→ **WHAT YOU HAVE TO DO**: Transcribe, without any change, the line that includes "HyperApp 中配置的选项，默认为 TCP" and all the lines that come after it in the material below.

→ **TASK INPUTS**:

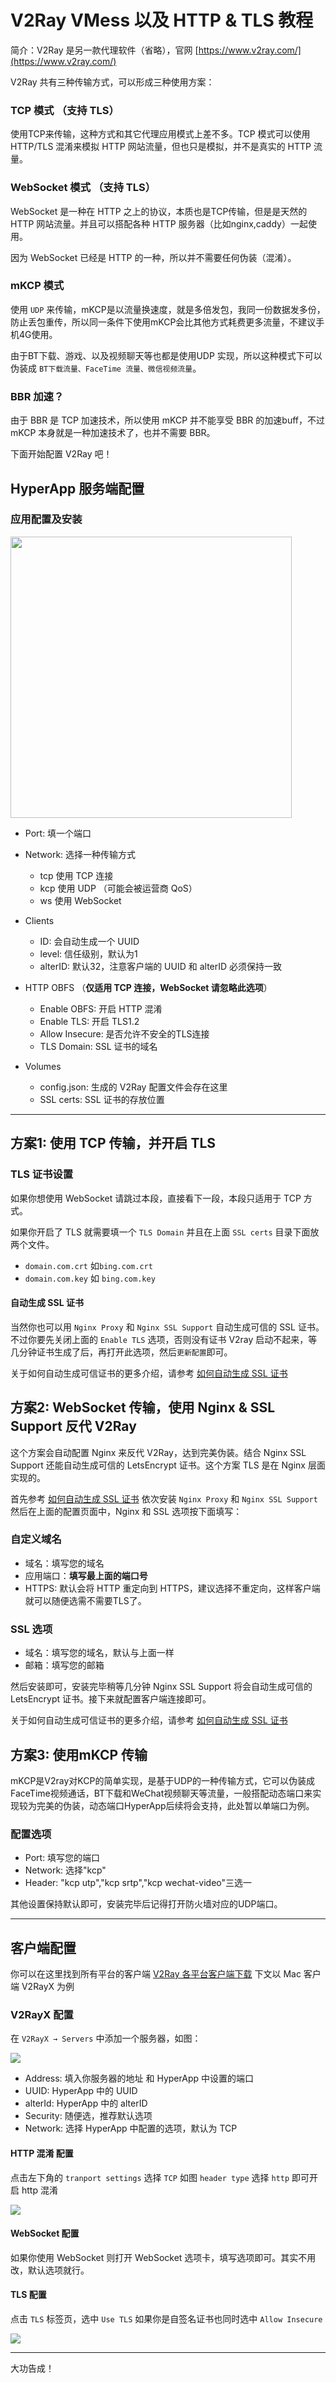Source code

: # V2Ray VMess 以及 HTTP & TLS 教程

简介：V2Ray 是另一款代理软件（省略），官网 [https://www.v2ray.com/](https://www.v2ray.com/)

V2Ray 共有三种传输方式，可以形成三种使用方案：

### TCP 模式 （支持 TLS）
使用TCP来传输，这种方式和其它代理应用模式上差不多。TCP 模式可以使用 HTTP/TLS 混淆来模拟 HTTP 网站流量，但也只是模拟，并不是真实的 HTTP 流量。

### WebSocket 模式 （支持 TLS）
WebSocket 是一种在 HTTP 之上的协议，本质也是TCP传输，但是是天然的 HTTP 网站流量。并且可以搭配各种 HTTP 服务器（比如nginx,caddy）一起使用。

因为 WebSocket 已经是 HTTP 的一种，所以并不需要任何伪装（混淆）。

### mKCP 模式
使用 `UDP` 来传输，mKCP是以流量换速度，就是多倍发包，我同一份数据发多份，防止丢包重传，所以同一条件下使用mKCP会比其他方式耗费更多流量，不建议手机4G使用。

由于BT下载、游戏、以及视频聊天等也都是使用UDP 实现，所以这种模式下可以伪装成 `BT下载流量、FaceTime 流量、微信视频流量`。

### BBR 加速？

由于 BBR 是 TCP 加速技术，所以使用 mKCP 并不能享受 BBR 的加速buff，不过 mKCP 本身就是一种加速技术了，也并不需要 BBR。

下面开始配置 V2Ray 吧！

## HyperApp 服务端配置

### 应用配置及安装

<img src="./images/v2ray.png" width="450" />

* Port: 填一个端口
* Network: 选择一种传输方式
    * tcp 使用 TCP 连接
    * kcp 使用 UDP （可能会被运营商 QoS）
    * ws 使用 WebSocket
* Clients
    * ID: 会自动生成一个 UUID
    * level: 信任级别，默认为1
    * alterID: 默认32，注意客户端的 UUID 和 alterID 必须保持一致

* HTTP OBFS （**仅适用 TCP 连接，WebSocket 请忽略此选项**）
    * Enable OBFS: 开启 HTTP 混淆
    * Enable TLS: 开启 TLS1.2
    * Allow Insecure: 是否允许不安全的TLS连接
    * TLS Domain: SSL 证书的域名

* Volumes
    * config.json: 生成的 V2Ray 配置文件会存在这里
    * SSL certs: SSL 证书的存放位置

---

## 方案1: 使用 TCP 传输，并开启 TLS 

### TLS 证书设置
如果你想使用 WebSocket 请跳过本段，直接看下一段，本段只适用于 TCP 方式。

如果你开启了 TLS 就需要填一个 `TLS Domain` 并且在上面 `SSL certs` 目录下面放两个文件。

* `domain.com.crt` 如`bing.com.crt`
* `domain.com.key` 如 `bing.com.key`

#### 自动生成 SSL 证书

当然你也可以用 `Nginx Proxy` 和 `Nginx SSL Support` 自动生成可信的 SSL 证书。不过你要先关闭上面的 `Enable TLS` 选项，否则没有证书 V2ray 启动不起来，等几分钟证书生成了后，再打开此选项，然后`更新配置`即可。

关于如何自动生成可信证书的更多介绍，请参考 [如何自动生成 SSL 证书](./SSL.md) 


## 方案2: WebSocket 传输，使用 Nginx & SSL Support 反代 V2Ray

这个方案会自动配置 Nginx 来反代 V2Ray，达到完美伪装。结合 Nginx SSL Support 还能自动生成可信的 LetsEncrypt 证书。这个方案 TLS 是在 Nginx 层面实现的。

首先参考 [如何自动生成 SSL 证书](./SSL.md) 依次安装 `Nginx Proxy` 和 `Nginx SSL Support` 然后在上面的配置页面中，Nginx 和 SSL 选项按下面填写：

### 自定义域名
* 域名：填写您的域名
* 应用端口：**填写最上面的端口号**
* HTTPS: 默认会将 HTTP 重定向到 HTTPS，建议选择不重定向，这样客户端就可以随便选需不需要TLS了。

### SSL 选项
* 域名：填写您的域名，默认与上面一样
* 邮箱：填写您的邮箱

然后安装即可，安装完毕稍等几分钟 Nginx SSL Support 将会自动生成可信的 LetsEncrypt 证书。接下来就配置客户端连接即可。

关于如何自动生成可信证书的更多介绍，请参考 [如何自动生成 SSL 证书](./SSL.md) 

## 方案3: 使用mKCP 传输

mKCP是V2ray对KCP的简单实现，是基于UDP的一种传输方式，它可以伪装成FaceTime视频通话，BT下载和WeChat视频聊天等流量，一般搭配动态端口来实现较为完美的伪装，动态端口HyperApp后续将会支持，此处暂以单端口为例。

### 配置选项
* Port:		填写您的端口
* Network:	选择"kcp"
* Header:	"kcp utp","kcp srtp","kcp wechat-video"三选一

其他设置保持默认即可，安装完毕后记得打开防火墙对应的UDP端口。

---


## 客户端配置


你可以在这里找到所有平台的客户端 [V2Ray 各平台客户端下载](https://www.v2ray.com/chapter_01/3rd_party.html) 下文以 Mac 客户端 V2RayX 为例


### V2RayX 配置

在 `V2RayX → Servers` 中添加一个服务器，如图：

![](./images/v2rayx-server.png)

* Address: 填入你服务器的地址 和 HyperApp 中设置的端口
* UUID: HyperApp 中的 UUID 
* alterId: HyperApp 中的 alterID
* Security: 随便选，推荐默认选项
* Network: 选择 HyperApp 中配置的选项，默认为 TCP

#### HTTP 混淆 配置

点击左下角的 `tranport settings` 选择 `TCP` 如图 `header type` 选择 `http` 即可开启 http 混淆

![](./images/v2rayx-tcp.png)
#### WebSocket 配置

如果你使用 WebSocket 则打开 WebSocket 选项卡，填写选项即可。其实不用改，默认选项就行。


#### TLS 配置

点击 `TLS` 标签页，选中 `Use TLS` 如果你是自签名证书也同时选中 `Allow Insecure`

![](./images/v2rayx-tls.png)

---

大功告成！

→ **SOLUTION TO THE EXERCISE**:
* Network: 选择 HyperApp 中配置的选项，默认为 TCP

#### HTTP 混淆 配置

点击左下角的 `tranport settings` 选择 `TCP` 如图 `header type` 选择 `http` 即可开启 http 混淆

![](./images/v2rayx-tcp.png)
#### WebSocket 配置

如果你使用 WebSocket 则打开 WebSocket 选项卡，填写选项即可。其实不用改，默认选项就行。


#### TLS 配置

点击 `TLS` 标签页，选中 `Use TLS` 如果你是自签名证书也同时选中 `Allow Insecure`

![](./images/v2rayx-tls.png)

---

大功告成！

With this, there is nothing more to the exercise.